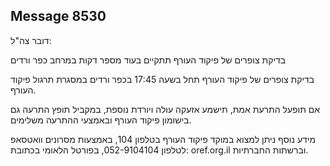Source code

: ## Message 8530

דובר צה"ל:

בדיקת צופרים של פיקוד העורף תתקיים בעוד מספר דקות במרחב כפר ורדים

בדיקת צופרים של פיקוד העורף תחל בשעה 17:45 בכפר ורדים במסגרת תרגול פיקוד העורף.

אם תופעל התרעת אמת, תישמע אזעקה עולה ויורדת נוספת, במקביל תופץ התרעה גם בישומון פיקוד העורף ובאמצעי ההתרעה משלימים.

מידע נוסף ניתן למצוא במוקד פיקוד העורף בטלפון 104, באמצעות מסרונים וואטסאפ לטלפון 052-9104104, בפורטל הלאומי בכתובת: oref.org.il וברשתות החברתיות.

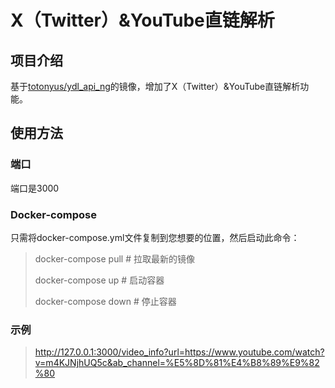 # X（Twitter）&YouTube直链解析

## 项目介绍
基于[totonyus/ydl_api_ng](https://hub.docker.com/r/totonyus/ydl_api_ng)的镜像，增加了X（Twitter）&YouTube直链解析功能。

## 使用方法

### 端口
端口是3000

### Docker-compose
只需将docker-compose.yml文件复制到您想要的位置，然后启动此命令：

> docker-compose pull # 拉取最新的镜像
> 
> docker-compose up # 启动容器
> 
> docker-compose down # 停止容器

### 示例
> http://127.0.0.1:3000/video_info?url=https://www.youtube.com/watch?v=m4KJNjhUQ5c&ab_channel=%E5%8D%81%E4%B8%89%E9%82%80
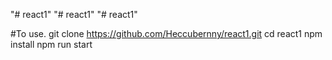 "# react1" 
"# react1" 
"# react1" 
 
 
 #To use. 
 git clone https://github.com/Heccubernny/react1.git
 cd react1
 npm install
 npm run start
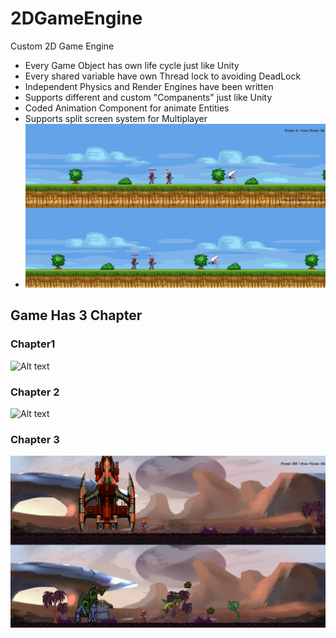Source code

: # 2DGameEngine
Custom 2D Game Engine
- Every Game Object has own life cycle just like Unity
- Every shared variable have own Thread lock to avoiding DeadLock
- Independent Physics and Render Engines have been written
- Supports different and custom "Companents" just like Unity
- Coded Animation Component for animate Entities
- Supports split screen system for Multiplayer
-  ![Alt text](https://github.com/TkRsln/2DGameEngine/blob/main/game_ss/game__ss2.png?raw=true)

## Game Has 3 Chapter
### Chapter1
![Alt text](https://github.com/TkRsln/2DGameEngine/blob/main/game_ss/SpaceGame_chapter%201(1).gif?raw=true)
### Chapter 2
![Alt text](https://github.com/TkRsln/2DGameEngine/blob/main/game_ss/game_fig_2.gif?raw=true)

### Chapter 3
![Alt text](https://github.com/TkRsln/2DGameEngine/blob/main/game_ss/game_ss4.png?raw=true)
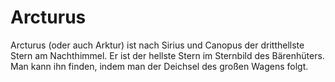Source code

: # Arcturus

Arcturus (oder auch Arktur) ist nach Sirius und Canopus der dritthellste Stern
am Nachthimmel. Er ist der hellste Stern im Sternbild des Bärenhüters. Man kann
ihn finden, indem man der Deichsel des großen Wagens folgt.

* Task instructions
Everything in the records goes into your answer exactly, except the pictures.

* Solution below
Source code

: ## Message 8530

דובר צה"ל:

בדיקת צופרים של פיקוד העורף תתקיים בעוד מספר דקות במרחב כפר ורדים

בדיקת צופרים של פיקוד העורף תחל בשעה 17:45 בכפר ורדים במסגרת תרגול פיקוד העורף.

אם תופעל התרעת אמת, תישמע אזעקה עולה ויורדת נוספת, במקביל תופץ התרעה גם בישומון פיקוד העורף ובאמצעי ההתרעה משלימים.

מידע נוסף ניתן למצוא במוקד פיקוד העורף בטלפון 104, באמצעות מסרונים וואטסאפ לטלפון 052-9104104, בפורטל הלאומי בכתובת: oref.org.il וברשתות החברתיות.

 # X（Twitter）&YouTube直链解析

## 项目介绍
基于[totonyus/ydl_api_ng](https://hub.docker.com/r/totonyus/ydl_api_ng)的镜像，增加了X（Twitter）&YouTube直链解析功能。

## 使用方法

### 端口
端口是3000

### Docker-compose
只需将docker-compose.yml文件复制到您想要的位置，然后启动此命令：

> docker-compose pull # 拉取最新的镜像
> 
> docker-compose up # 启动容器
> 
> docker-compose down # 停止容器

### 示例
> http://127.0.0.1:3000/video_info?url=https://www.youtube.com/watch?v=m4KJNjhUQ5c&ab_channel=%E5%8D%81%E4%B8%89%E9%82%80
 "# react1" 
"# react1" 
"# react1" 
 
 
 #To use. 
 git clone https://github.com/Heccubernny/react1.git
 cd react1
 npm install
 npm run start
Source code

: # 2DGameEngine
Custom 2D Game Engine
- Every Game Object has own life cycle just like Unity
- Every shared variable have own Thread lock to avoiding DeadLock
- Independent Physics and Render Engines have been written
- Supports different and custom "Companents" just like Unity
- Coded Animation Component for animate Entities
- Supports split screen system for Multiplayer
-  ![Alt text](https://github.com/TkRsln/2DGameEngine/blob/main/game_ss/game__ss2.png?raw=true)

## Game Has 3 Chapter
### Chapter1
![Alt text](https://github.com/TkRsln/2DGameEngine/blob/main/game_ss/SpaceGame_chapter%201(1).gif?raw=true)
### Chapter 2
![Alt text](https://github.com/TkRsln/2DGameEngine/blob/main/game_ss/game_fig_2.gif?raw=true)

### Chapter 3
![Alt text](https://github.com/TkRsln/2DGameEngine/blob/main/game_ss/game_ss4.png?raw=true)
Source code

: # Arcturus

Arcturus (oder auch Arktur) ist nach Sirius und Canopus der dritthellste Stern
am Nachthimmel. Er ist der hellste Stern im Sternbild des Bärenhüters. Man kann
ihn finden, indem man der Deichsel des großen Wagens folgt.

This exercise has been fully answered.